Campaigns in Edinburgh, Glasgow and elsewhere have highlighted the importance of retrofitting, the impact it could have on jobs for construction workers and on the quality of life of residents – particularly the hundreds of thousands current living in fuel poverty.

But there’s a real problem – both the Scottish Government and Local Authorities have no plans for large scale retrofitting in the next decade and they believe that the private sector will drive the transition.  As University of Westminster researcher into the construction industry Linda Clarke says, this ‘is a sector beset with problems, not least low levels of unionisation in much of the private sector apart from engineering construction. Over half the workforce is classified as ‘self-employed’ for tax purposes, most firms (c. 97%) are SMEs – many of which are micro firms, the subcontracting chain can be very extensive, including labour-only subcontracting, and there are massive ‘skill’ shortages.’  And on top of all this there is no training infrastructure.

Retrofitting the Scottish housing stock requires planning, coordination and a big input from Further Education Colleges to provide the necessary skills training. Private construction firms have little interest in this.  In ScotE3’s view it’s essential that construction workers and climate campaigners come together to campaign for the rebuilding of Direct Labour Organisations in every local authority.  As Linda Clarke says ‘… DLOs, … operating on a non-for-profit basis, politically accountable, unionised, inclusive, offering secure, employment and good working conditions, and providing monitored work experience for trainees, are an obvious way to carry out large-scale retrofitting.’

To read Linda Clarke’s full article on retrofitting and the construction industry go to https://greenerjobsalliance.co.uk/wp-content/uploads/2024/05/GJA-Newsletter-60-FINAL.pdf

Grangemouth – fight for jobs

Scotland’s only petrol refinery, based on the Firth of Forth at Grangemouth, is scheduled to close in 2025. The closure is not a cause for celebration by climate campaigners, it will be replaced by a new refinery in Antwerp and 500 workers at the Grangemouth site will lose their jobs.  The closure is in no sense part of a transition away from Fossil Fuels and even less is it part of a just transition.

The march assembling outside the Grangemouth stadium – image Pete Cannell CC0

The huge 1700 acre Grangemouth site is owned by billionaire Jim Ratcliffe’s INEOS.  They bought the Grangemouth petrochemical plant and the refinery from BP in 2005.  Then in 2014 the company raided the pension fund originally established by BP and in turn de-recognised the plant unions. The refinery part of the site is now run by Petroineos, a joint venture between INEOS and the Chinese state-owned oil and gas company PetroChina. 
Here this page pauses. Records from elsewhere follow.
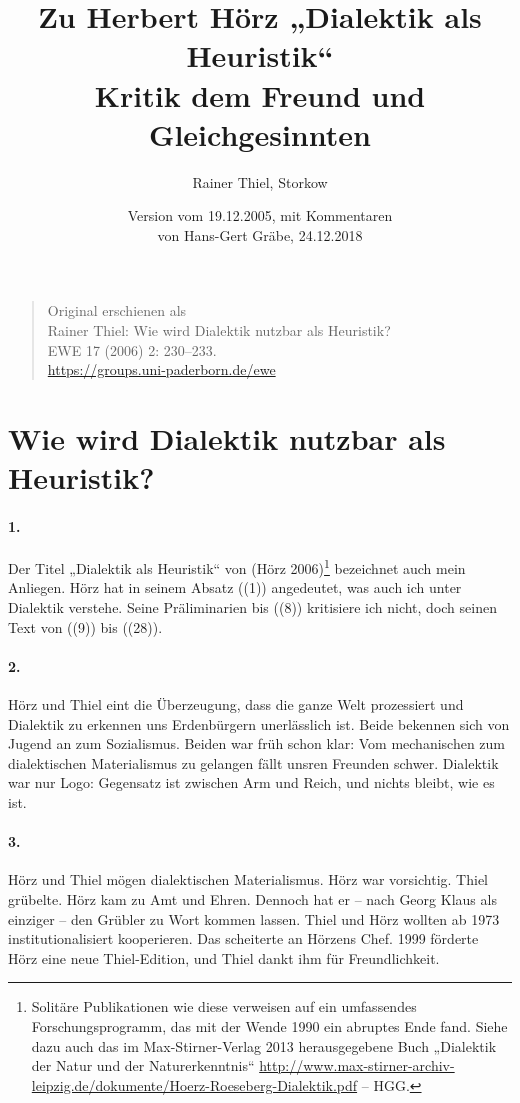 \documentclass[a4paper,11pt]{article}
\title{Zu Herbert Hörz „Dialektik als Heuristik“ \\[6pt] \large Kritik dem
  Freund und Gleichgesinnten}
\author{Rainer Thiel, Storkow}
\date{Version vom 19.12.2005, mit Kommentaren\\ von Hans-Gert Gräbe,
  24.12.2018}
\begin{document}
\maketitle
\begin{quote}
  Original erschienen als \\
  Rainer Thiel: Wie wird Dialektik nutzbar als Heuristik?\\
  EWE 17 (2006) 2: 230--233. \\
  \url{https://groups.uni-paderborn.de/ewe}
\end{quote}
\section*{Wie wird Dialektik nutzbar als Heuristik?}

\paragraph{1.}
Der Titel „Dialektik als Heuristik“ von (Hörz 2006)\footnote{Solitäre
  Publikationen wie diese verweisen auf ein umfassendes Forschungsprogramm,
  das mit der Wende 1990 ein abruptes Ende fand.  Siehe dazu auch das im
  Max-Stirner-Verlag 2013 herausgegebene Buch „Dialektik der Natur und der
  Naturerkenntnis“
  \url{http://www.max-stirner-archiv-leipzig.de/dokumente/Hoerz-Roeseberg-Dialektik.pdf}
  -- HGG.} bezeichnet auch mein Anliegen. Hörz hat in seinem Absatz ((1))
angedeutet, was auch ich unter Dialektik verstehe. Seine Präliminarien bis
((8)) kritisiere ich nicht, doch seinen Text von ((9)) bis ((28)).

\paragraph{2.}
Hörz und Thiel eint die Überzeugung, dass die ganze Welt prozessiert und
Dialektik zu erkennen uns Erdenbürgern unerlässlich ist. Beide bekennen sich
von Jugend an zum Sozialismus. Beiden war früh schon klar: Vom mechanischen
zum dialektischen Materialismus zu gelangen fällt unsren Freunden schwer.
Dialektik war nur Logo: Gegensatz ist zwischen Arm und Reich, und nichts
bleibt, wie es ist.

\paragraph{3.}
Hörz und Thiel mögen dialektischen Materialismus. Hörz war vorsichtig.  Thiel
grübelte. Hörz kam zu Amt und Ehren. Dennoch hat er -- nach Georg Klaus als
einziger -- den Grübler zu Wort kommen lassen. Thiel und Hörz wollten ab 1973
institutionalisiert kooperieren. Das scheiterte an Hörzens Chef. 1999 förderte
Hörz eine neue Thiel-Edition, und Thiel dankt ihm für Freundlichkeit.
\end{document}
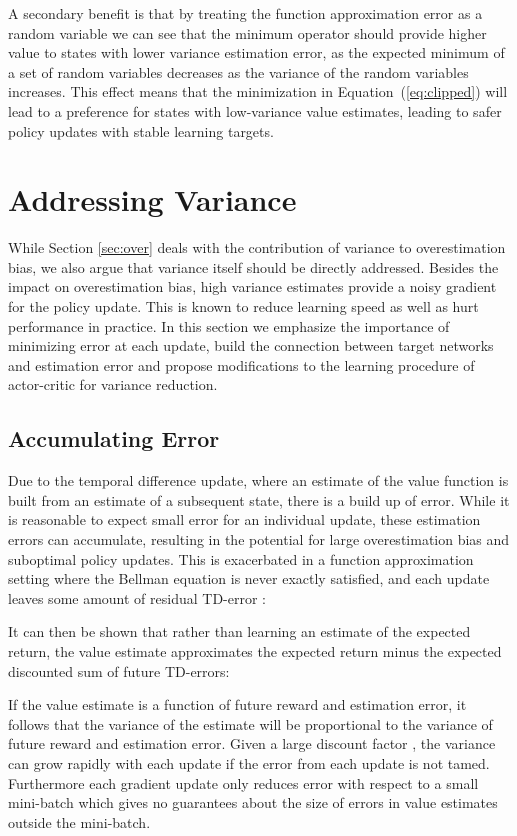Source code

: \documentclass{article}
\begin{document}
A secondary benefit is that by treating the function approximation error as a random variable we can see that the minimum operator should provide higher value to states with lower variance estimation error, as the expected minimum of a set of random variables decreases as the variance of the random variables increases. This effect means that the minimization in Equation~(\ref{eq:clipped}) will lead to a preference for states with low-variance value estimates, leading to safer policy updates with stable learning targets.

\section{Addressing Variance} \label{sec:var}


While Section \ref{sec:over} deals with the contribution of variance to overestimation bias, we also argue that variance itself should be directly addressed. Besides the impact on overestimation bias, high variance estimates provide a noisy gradient for the policy update. This is known to reduce learning speed \citep{sutton1998reinforcement} as well as hurt performance in practice. In this section we emphasize the importance of minimizing error at each update, build the connection between target networks and estimation error and propose modifications to the learning procedure of actor-critic for variance reduction. 

\subsection{Accumulating Error} \label{sec:acerror}


Due to the temporal difference update, where an estimate of the value function is built from an estimate of a subsequent state, there is a build up of error. While it is reasonable to expect small error for an individual update, these estimation errors can accumulate, resulting in the potential for large overestimation bias and suboptimal policy updates. This is exacerbated in a function approximation setting where the Bellman equation is never exactly satisfied, and each update leaves some amount of residual TD-error :
 
It can then be shown that rather than learning an estimate of the expected return, the value estimate approximates the expected return minus the expected discounted sum of future TD-errors:

If the value estimate is a function of future reward and estimation error, it follows that the variance of the estimate will be proportional to the variance of future reward and estimation error. Given a large discount factor , the variance can grow rapidly with each update if the error from each update is not tamed. Furthermore each gradient update only reduces error with respect to a small mini-batch which gives no guarantees about the size of errors in value estimates outside the mini-batch. 
\end{document}
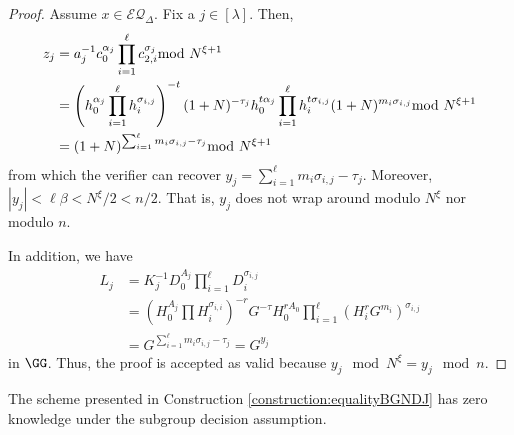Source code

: \begin{proof}
Assume $x\in\mathcal{EQ}_\Delta$. Fix a $j\in [\lambda]$. Then, \begin{align*}
    z_{j}&=a_{j}^{-1}c_0^{\alpha_j}\prod_{i=1}^\ell c_{2,i}^{\sigma_{j}} \smod N^{\xi+1}\\ 
    &=\left(h_0^{\alpha_j}\prod_{i=1}^{\ell} h_i^{\sigma_{i,j}}\right)^{-t}(1+N)^{-\tau_{j}}h_0^{t\alpha_j}\prod_{i=1}^\ell h_i^{t\sigma_{i,j}} (1+N)^{m_i\sigma_{i,j}} \smod N^{\xi+1}\\ 
    &=(1+N)^{\sum_{i=1}^\ell m_i\sigma_{i,j}-\tau_{j}}\smod N^{\xi+1}
\end{align*} 
from which the verifier can recover $y_{j}=\sum_{i=1}^\ell m_i\sigma_{i,j}-\tau_{j}$.
 Moreover, $|y_j|<\ell \beta <N^\xi/2<n/2$. That is, $y_j$ does not wrap around modulo $N^\xi$ nor modulo $n$. 

In addition, we have \begin{align*}
    L_j &= K_j^{-1} D_0^{A_j}\prod_{i=1}^\ell D_i^{\sigma_{i,j}} \\ 
    &= \left  (H_0^{A_j}\prod H_i^{\sigma_{i,i}}\right)^{-r} G^{-\tau} H_0^{rA_0}\prod_{i=1}^\ell (H_i^rG^{m_i})^{\sigma_{i,j}}\\
    &= G^{\sum_{i=1}^\ell m_i\sigma_{i,j} -\tau_{j}} =G^{y_j}
\end{align*} in $\GG$.
Thus, the proof is accepted as valid because $y_j\mod N^\xi=y_j\mod n$.

\end{proof}


\begin{lemma}
The scheme presented in Construction \ref{construction:equalityBGNDJ} has zero knowledge under the subgroup decision assumption.
\end{lemma}



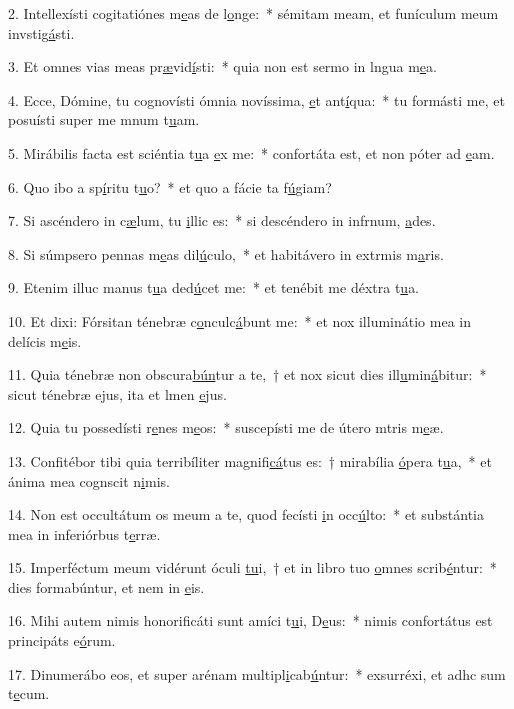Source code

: 2. Intellexísti cogitatiónes m\uline{e}as de l\uline{o}nge:~* sémitam meam, et funículum meum invstig\uline{á}sti.\par 
3. Et omnes vias meas pr\uline{æ}vid\uline{í}sti:~* quia non est sermo in lngua m\uline{e}a.\par 
4. Ecce, Dómine, tu cognovísti ómnia novíssima, \uline{e}t ant\uline{í}qua:~* tu formásti me, et posuísti super me mnum t\uline{u}am.\par 
5. Mirábilis facta est sciéntia t\uline{u}a \uline{e}x me:~* confortáta est, et non póter ad \uline{e}am.\par 
6. Quo ibo a sp\uline{í}ritu t\uline{u}o?~* et quo a fácie ta f\uline{ú}giam?\par 
7. Si ascéndero in c\uline{æ}lum, tu \uline{i}llic es:~* si descéndero in infrnum, \uline{a}des.\par 
8. Si súmpsero pennas m\uline{e}as dil\uline{ú}culo,~* et habitávero in extrmis m\uline{a}ris.\par 
9. Etenim illuc manus t\uline{u}a ded\uline{ú}cet me:~* et tenébit me déxtra t\uline{u}a.\par 
10. Et dixi: Fórsitan ténebræ c\uline{o}nculc\uline{á}bunt me:~* et nox illuminátio mea in delícis m\uline{e}is.\par 
11. Quia ténebræ non obscura\uline{bún}tur a te,~† et nox sicut dies ill\uline{u}min\uline{á}bitur:~* sicut ténebræ ejus, ita et lmen \uline{e}jus.\par 
12. Quia tu possedísti r\uline{e}nes m\uline{e}os:~* suscepísti me de útero mtris m\uline{e}æ.\par 
13. Confitébor tibi quia terribíliter magnifi\uline{cá}tus es:~† mirabília \uline{ó}pera t\uline{u}a,~* et ánima mea cognscit n\uline{i}mis.\par 
14. Non est occultátum os meum a te, quod fecísti \uline{i}n occ\uline{ú}lto:~* et substántia mea in inferiórbus t\uline{e}rræ.\par 
15. Imperféctum meum vidérunt óculi \uline{tu}i,~† et in libro tuo \uline{o}mnes scrib\uline{é}ntur:~* dies formabúntur, et nem in \uline{e}is.\par 
16. Mihi autem nimis honorificáti sunt amíci t\uline{u}i, D\uline{e}us:~* nimis confortátus est principáts e\uline{ó}rum.\par 
17. Dinumerábo eos, et super arénam multipl\uline{i}cab\uline{ú}ntur:~* exsurréxi, et adhc sum t\uline{e}cum.\par 
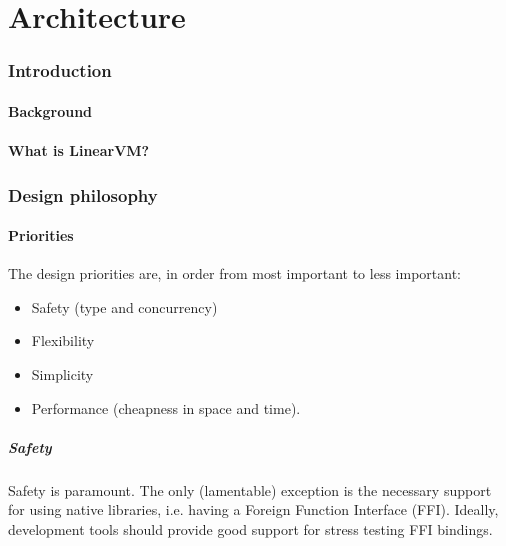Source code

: \documentclass[a4paper]{book}
\begin{document}
\tableofcontents
\part{Architecture}

\section{Introduction}

\subsection{Background}


\subsection{What is LinearVM?}

\section{Design philosophy}

\subsection{Priorities}

The design priorities are, in order from most important to less important:

\begin{itemize}
\item Safety (type and concurrency)
\item Flexibility
\item Simplicity
\item Performance (cheapness in space and time).
\end{itemize}

\subsubsection*{Safety}
Safety is paramount. The only (lamentable) exception is the
necessary support for using native libraries, i.e. having a Foreign
Function Interface (FFI). Ideally, development tools should provide
good support for stress testing FFI bindings.
\end{document}

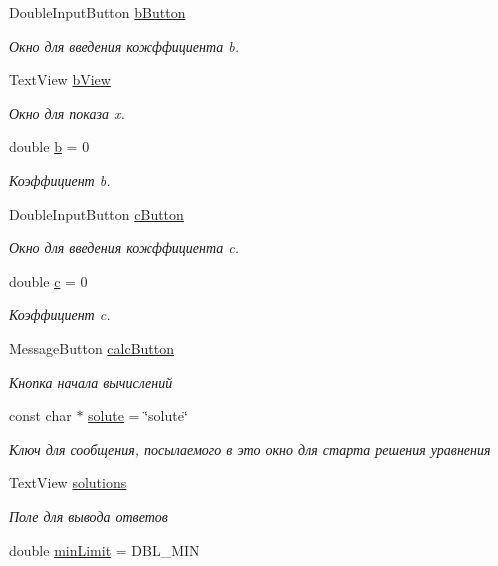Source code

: \begin{DoxyCompactItemize}
DoubleInputButton \hyperlink{group___u_i_ga2a7741741b2199ac222556281f1474c0}{bButton}
\begin{DoxyCompactList}\small\item\em Окно для введения кожффициента b. \item\end{DoxyCompactList}\item 
TextView \hyperlink{group___u_i_ga5bbdd7ce43a736efddb212202d968229}{bView}
\begin{DoxyCompactList}\small\item\em Окно для показа x. \item\end{DoxyCompactList}\item 
double \hyperlink{group___u_i_ga4309ca79bdd7b0fedaedecb6e6e31f04}{b} = 0
\begin{DoxyCompactList}\small\item\em Коэффициент b. \item\end{DoxyCompactList}\item 
DoubleInputButton \hyperlink{group___u_i_ga22a74e860b6aa9a54dc402636fdb6b38}{cButton}
\begin{DoxyCompactList}\small\item\em Окно для введения кожффициента c. \item\end{DoxyCompactList}\item 
double \hyperlink{group___u_i_ga30d6d773e312cb1fefce1d66ec691ffa}{c} = 0
\begin{DoxyCompactList}\small\item\em Коэффициент c. \item\end{DoxyCompactList}\item 
MessageButton \hyperlink{group___u_i_ga1022c37f483309ed22237043b5454614}{calcButton}
\begin{DoxyCompactList}\small\item\em Кнопка начала вычислений \item\end{DoxyCompactList}\item 
const char $\ast$ \hyperlink{group___u_i_ga4e207ce02c4161839da7448825e51b42}{solute} = \char`\"{}solute\char`\"{}
\begin{DoxyCompactList}\small\item\em Ключ для сообщения, посылаемого в это окно для старта решения уравнения \item\end{DoxyCompactList}\item 
TextView \hyperlink{group___u_i_ga7acf2d96092ec6254f5dde5ca9fa5b27}{solutions}
\begin{DoxyCompactList}\small\item\em Поле для вывода ответов \item\end{DoxyCompactList}\item 
\hypertarget{group___u_i_ga0790e352f0b21712488f063fe52dbbed}{
double \hyperlink{group___u_i_ga0790e352f0b21712488f063fe52dbbed}{minLimit} = DBL\_\-MIN}
\label{group___u_i_ga0790e352f0b21712488f063fe52dbbed}


\end{DoxyCompactItemize}
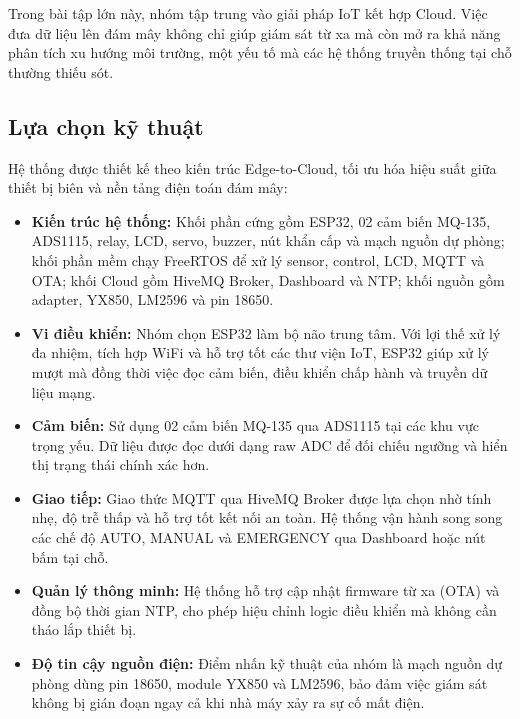 \documentclass[../BTL_PTIT.tex]{subfiles}
\begin{document}
Trong bài tập lớn này, nhóm tập trung vào giải pháp IoT kết hợp Cloud. Việc đưa dữ liệu lên đám mây không chỉ giúp giám sát từ xa mà còn mở ra khả năng phân tích xu hướng môi trường, một yếu tố mà các hệ thống truyền thống tại chỗ thường thiếu sót.

\subsection{Lựa chọn kỹ thuật}
Hệ thống được thiết kế theo kiến trúc Edge-to-Cloud, tối ưu hóa hiệu suất giữa thiết bị biên và nền tảng điện toán đám mây:

\begin{itemize}[label=\textbullet]
    \item \textbf{Kiến trúc hệ thống:} Khối phần cứng gồm ESP32, 02 cảm biến MQ-135, ADS1115, relay, LCD, servo, buzzer, nút khẩn cấp và mạch nguồn dự phòng; khối phần mềm chạy FreeRTOS để xử lý sensor, control, LCD, MQTT và OTA; khối Cloud gồm HiveMQ Broker, Dashboard và NTP; khối nguồn gồm adapter, YX850, LM2596 và pin 18650.
	\item \textbf{Vi điều khiển:} Nhóm chọn ESP32 làm bộ não trung tâm. Với lợi thế xử lý đa nhiệm, tích hợp WiFi và hỗ trợ tốt các thư viện IoT, ESP32 giúp xử lý mượt mà đồng thời việc đọc cảm biến, điều khiển chấp hành và truyền dữ liệu mạng.
	\item \textbf{Cảm biến:} Sử dụng 02 cảm biến MQ-135 qua ADS1115 tại các khu vực trọng yếu. Dữ liệu được đọc dưới dạng raw ADC để đối chiếu ngưỡng và hiển thị trạng thái chính xác hơn.
	\item \textbf{Giao tiếp:} Giao thức MQTT qua HiveMQ Broker được lựa chọn nhờ tính nhẹ, độ trễ thấp và hỗ trợ tốt kết nối an toàn. Hệ thống vận hành song song các chế độ AUTO, MANUAL và EMERGENCY qua Dashboard hoặc nút bấm tại chỗ.
	\item \textbf{Quản lý thông minh:} Hệ thống hỗ trợ cập nhật firmware từ xa (OTA) và đồng bộ thời gian NTP, cho phép hiệu chỉnh logic điều khiển mà không cần tháo lắp thiết bị.
	\item \textbf{Độ tin cậy nguồn điện:} Điểm nhấn kỹ thuật của nhóm là mạch nguồn dự phòng dùng pin 18650, module YX850 và LM2596, bảo đảm việc giám sát không bị gián đoạn ngay cả khi nhà máy xảy ra sự cố mất điện.
\end{itemize}
\end{document}
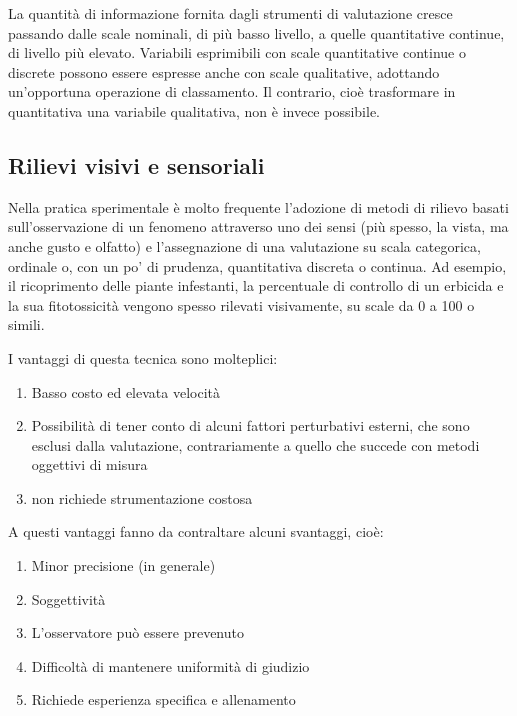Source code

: \documentclass[a4paper,12pt,oneside]{book}
\providecommand{\tightlist}{%
  \setlength{\itemsep}{0pt}\setlength{\parskip}{0pt}}
\begin{document}
La quantità di informazione fornita dagli strumenti di valutazione cresce passando dalle scale nominali, di più basso livello, a quelle quantitative continue, di livello più elevato. Variabili esprimibili con scale quantitative continue o discrete possono essere espresse anche con scale qualitative, adottando un'opportuna operazione di classamento. Il contrario, cioè trasformare in quantitativa una variabile qualitativa, non è invece possibile.

\hypertarget{rilievi-visivi-e-sensoriali}{%
\subsection{Rilievi visivi e sensoriali}\label{rilievi-visivi-e-sensoriali}}

Nella pratica sperimentale è molto frequente l'adozione di metodi di rilievo basati sull'osservazione di un fenomeno attraverso uno dei sensi (più spesso, la vista, ma anche gusto e olfatto) e l'assegnazione di una valutazione su scala categorica, ordinale o, con un po' di prudenza, quantitativa discreta o continua. Ad esempio, il ricoprimento delle piante infestanti, la percentuale di controllo di un erbicida e la sua fitotossicità vengono spesso rilevati visivamente, su scale da 0 a 100 o simili.

I vantaggi di questa tecnica sono molteplici:

\begin{enumerate}
\def\labelenumi{\arabic{enumi}.}
\tightlist
\item
  Basso costo ed elevata velocità
\item
  Possibilità di tener conto di alcuni fattori perturbativi esterni, che sono esclusi dalla valutazione, contrariamente a quello che succede con metodi oggettivi di misura
\item
  non richiede strumentazione costosa
\end{enumerate}

A questi vantaggi fanno da contraltare alcuni svantaggi, cioè:

\begin{enumerate}
\def\labelenumi{\arabic{enumi}.}
\tightlist
\item
  Minor precisione (in generale)
\item
  Soggettività
\item
  L'osservatore può essere prevenuto
\item
  Difficoltà di mantenere uniformità di giudizio
\item
  Richiede esperienza specifica e allenamento
\end{enumerate}
\end{document}
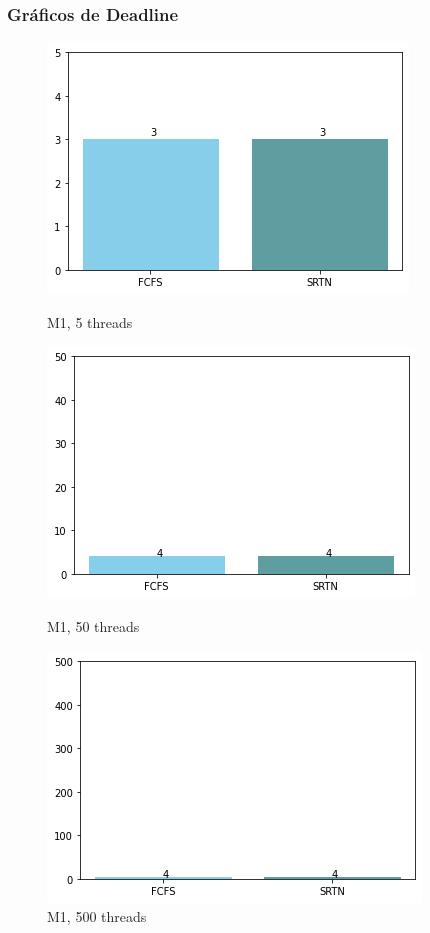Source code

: \documentclass{beamer}
\begin{document}
\begin{frame}
\frametitle{Gráficos de Deadline}

\blindtext

\begin{figure}[!htb]
  \includegraphics[width=\linewidth]{imgs/deadline5-1}
  \caption{M1, 5 threads}\label{fig:awesome_image1}
\endminipage\hfill
{}
  \includegraphics[width=\linewidth]{imgs/deadline50-1}
  \caption{M1, 50 threads}\label{fig:awesome_image2}
\endminipage\hfill
{}%
  \includegraphics[width=\linewidth]{imgs/deadline500-1}
  \caption{M1, 500 threads}\label{fig:awesome_image3}
\endminipage
\end{figure}


\end{frame}
\end{document}
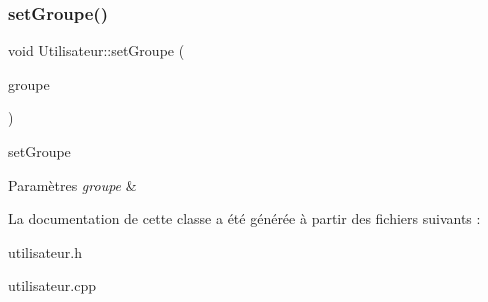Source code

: \subsubsection{\texorpdfstring{set\+Groupe()}{setGroupe()}}
{\footnotesize\ttfamily void Utilisateur\+::set\+Groupe (\begin{DoxyParamCaption}\item[{Q\+String}]{groupe }\end{DoxyParamCaption})}



set\+Groupe 


\begin{DoxyParams}{Paramètres}
{\em groupe} & \\
\hline
\end{DoxyParams}


La documentation de cette classe a été générée à partir des fichiers suivants \+:\begin{DoxyCompactItemize}
\item 
utilisateur.\+h\item 
utilisateur.\+cpp\end{DoxyCompactItemize}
Unite, the main union at the refinery is leading a campaign to ‘Keep Grangemouth Working’.  The union is calling for action to ‘Extend, Invest and Transition’.  On 3 August, they organised a march and rally starting from the Grangemouth stadium on the edge of the INEOS site. Around 600, including refinery workers and their families, and trade unionists from around Scotland and further afield marched to a rally held in a local park.  There were a handful of climate activists.  

At the rally Unite Scottish Regional Secretary Derek Thomson talked about how the union was campaigning locally to raise awareness of the impact that closure would have on jobs and the local economy.  Unite believes that the new Labour Government may be able to persuade Ratcliffe to extend the life of the refinery.  The Tories pledged to provide 700 million Euros in credit to support the development of the new Petroineos refinery in Antwerp and they think that if Labour were to question this it would provide leverage.

Grangemouth is a critical campaign for the climate movement.  There are moments when decisions are made and actions taken, or not made and not taken, that then resonate through the movement and shape its future trajectory.  If the Grangemouth refinery is closed it will be such a moment.  In Scotland another such time was the failure to take the BiFab fabrication yards into public ownership in the autumn of 2017.  The loss of 1400 jobs at BiFab offshore renewables technology yards discredited the idea that action over climate offers opportunities for employment.  The closure of Grangemouth would be not just a blow to the workers, their families and the local economy, it would also send political shockwaves through the climate and workers movements. 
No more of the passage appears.